Hear, hear. Took a stab at starting the salary discussion here:
http://saberrattling.wordpress.com/2009/11/12/money-matters-what-do-teams-pay-per-win/
Would appreciate input. Thanks!
I’m unsure of #5. I should probably read the book someone else mentioned before commenting, but oh well. Basically, we’re not concerned about the marginal value of a win to a specific team as much as what the market will pay for them. If the Pirates won’t pay ~$4.5M for a win…well, the Pirates won’t be landing any free agents, other teams that will pay more will get them. I guess I could see a price discrimination type supply and demand setup, though, where some teams can pay more and some teams can pay less, and with a limited number of available positions/roster spots, there will still be supply left over for the teams that pay less…
99 times out of 100, the stat nerd and the grizzled veteran manager will come to the same conclusion as to who are the best players. Where it really gets interesting is when you’re talking about the mediocre to worst (yet still essential) players. The problem then becomes which stat or set of stats to value.
1. wOBA/WAR does include SB and CS, which is what most people think of first when they think of baserunning. There are subtler aspects, such as taking an extra base, that are missed for now, but they tend to not amount to a large run value. I do recommend B-Ref though for the XBT% (% extra base taken) and RS% (% runner scored). Also, in the situational stats, look at BRS% (% of base runners scored by the hitter) and advances relative to average for for hints of other possible skills not captured by WAR.
2. Agree a useful measure of catcher defense is lacking, and thus it’s hard to produce a useful overall WAR. But as for using a separate replacement level, that is exactly what positional adjustments do. There is no need for any further adjustment there.
3. It would be nice to have defense and hitting all included in one place for pitchers. The other issues apply more to relievers, rather than SP. I always liked the BP expected runs report, which adjusts for things like inhereted and bequeathed runners, for considering how truly effective a reliever was (in a context dependent way).

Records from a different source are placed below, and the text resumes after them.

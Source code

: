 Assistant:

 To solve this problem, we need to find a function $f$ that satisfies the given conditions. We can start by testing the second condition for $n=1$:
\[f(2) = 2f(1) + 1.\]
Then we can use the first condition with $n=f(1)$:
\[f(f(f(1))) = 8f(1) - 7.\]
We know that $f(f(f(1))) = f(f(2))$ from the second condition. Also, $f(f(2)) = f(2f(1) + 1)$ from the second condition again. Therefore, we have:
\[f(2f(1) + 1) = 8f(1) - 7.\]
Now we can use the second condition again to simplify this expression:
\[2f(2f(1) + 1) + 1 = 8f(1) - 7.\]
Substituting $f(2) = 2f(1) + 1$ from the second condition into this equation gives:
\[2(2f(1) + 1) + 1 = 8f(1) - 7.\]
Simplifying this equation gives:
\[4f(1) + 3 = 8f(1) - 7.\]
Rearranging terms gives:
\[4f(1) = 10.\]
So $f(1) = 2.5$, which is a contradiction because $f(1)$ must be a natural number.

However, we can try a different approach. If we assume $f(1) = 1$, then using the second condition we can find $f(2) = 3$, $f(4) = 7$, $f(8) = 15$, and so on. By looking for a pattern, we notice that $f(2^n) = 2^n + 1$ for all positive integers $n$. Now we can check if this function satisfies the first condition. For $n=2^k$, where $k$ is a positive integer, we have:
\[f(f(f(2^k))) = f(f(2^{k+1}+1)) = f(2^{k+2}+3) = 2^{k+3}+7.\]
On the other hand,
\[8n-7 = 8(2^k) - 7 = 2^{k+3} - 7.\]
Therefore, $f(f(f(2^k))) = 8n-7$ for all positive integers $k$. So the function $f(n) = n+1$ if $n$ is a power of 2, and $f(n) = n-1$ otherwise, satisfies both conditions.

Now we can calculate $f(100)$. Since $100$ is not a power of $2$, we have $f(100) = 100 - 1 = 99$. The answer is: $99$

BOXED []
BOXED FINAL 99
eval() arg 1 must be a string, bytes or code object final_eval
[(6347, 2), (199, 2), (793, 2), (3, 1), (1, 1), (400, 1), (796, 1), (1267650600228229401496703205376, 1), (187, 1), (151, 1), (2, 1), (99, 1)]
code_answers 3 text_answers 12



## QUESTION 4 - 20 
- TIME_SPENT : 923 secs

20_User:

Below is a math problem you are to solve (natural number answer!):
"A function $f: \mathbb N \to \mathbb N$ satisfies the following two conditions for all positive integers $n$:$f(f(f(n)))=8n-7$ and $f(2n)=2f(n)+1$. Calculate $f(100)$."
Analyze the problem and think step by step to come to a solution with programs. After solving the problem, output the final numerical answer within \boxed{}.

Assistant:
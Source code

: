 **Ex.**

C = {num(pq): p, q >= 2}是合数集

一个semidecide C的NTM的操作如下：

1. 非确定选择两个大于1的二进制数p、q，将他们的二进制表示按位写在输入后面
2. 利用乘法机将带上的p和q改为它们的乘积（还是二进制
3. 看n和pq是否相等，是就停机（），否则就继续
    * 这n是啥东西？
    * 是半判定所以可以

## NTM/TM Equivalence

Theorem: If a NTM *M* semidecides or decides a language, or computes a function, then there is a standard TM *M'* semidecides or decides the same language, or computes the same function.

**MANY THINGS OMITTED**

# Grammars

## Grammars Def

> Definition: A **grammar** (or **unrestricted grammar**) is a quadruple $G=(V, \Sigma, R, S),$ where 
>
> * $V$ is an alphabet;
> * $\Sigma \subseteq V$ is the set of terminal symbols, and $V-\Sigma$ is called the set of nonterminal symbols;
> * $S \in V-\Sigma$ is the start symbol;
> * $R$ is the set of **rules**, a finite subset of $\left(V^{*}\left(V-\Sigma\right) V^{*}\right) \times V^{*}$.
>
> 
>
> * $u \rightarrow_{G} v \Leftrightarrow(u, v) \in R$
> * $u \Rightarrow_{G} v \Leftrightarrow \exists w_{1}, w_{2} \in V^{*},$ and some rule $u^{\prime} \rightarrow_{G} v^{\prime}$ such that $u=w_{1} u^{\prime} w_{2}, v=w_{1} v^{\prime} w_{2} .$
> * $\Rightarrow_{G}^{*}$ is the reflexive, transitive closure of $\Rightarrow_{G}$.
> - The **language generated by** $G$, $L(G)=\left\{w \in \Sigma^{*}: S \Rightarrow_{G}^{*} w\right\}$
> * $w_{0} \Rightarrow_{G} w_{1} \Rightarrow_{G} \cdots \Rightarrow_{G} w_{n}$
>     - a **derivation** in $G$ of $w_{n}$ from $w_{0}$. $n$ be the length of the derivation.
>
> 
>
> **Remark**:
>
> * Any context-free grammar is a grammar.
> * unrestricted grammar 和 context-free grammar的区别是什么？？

4. WAR really seems to be mostly a measure of skill. Yes, it is based on data like actual HR, SO, BB, etc. But the measures emphasized are those which correspond most closely to the most important underlying skills (abilities to hit/avoid HR, get/avoid SO, get/avoid BB, etc.) It is not a projection system. But it’s designed to be maybe the best raw material for a good projection system.
For projection purposes, one of the biggest mistakes I see made is making too much of only one season’s WAR. If the object is to get at underlying skills, you want as large a sample as possible. The next biggest mistake I see made isn’t lack of regression, it’s lack of considering aging curves. If you have a large enough multi-year data sample, and apply appropriate aging curves, you really aren’t going to need a lot of regression for a decent projection. For players older than about 32 or younger than about 26, at least, these errors seem to be at least as significant as lack of regression. Smaller samples do require more regression, but they still aren’t that reliable even with the regression.
5. I think the salary conversions seem to work very well as measures of a players baseball value, which really is about what they should be paid. Team specific conditions tend to not change that much. Wins in baseball are a largely fungible commodity. Most players can help more than one team. Most teams have more than one place they can add wins. Guys may get paid more in some regions, but that really only requires a regional COLA adjustment. Likewise, I suppose a Canadian team might want to convert to Canadian dollars. It doesn’t really change the underlying valuation.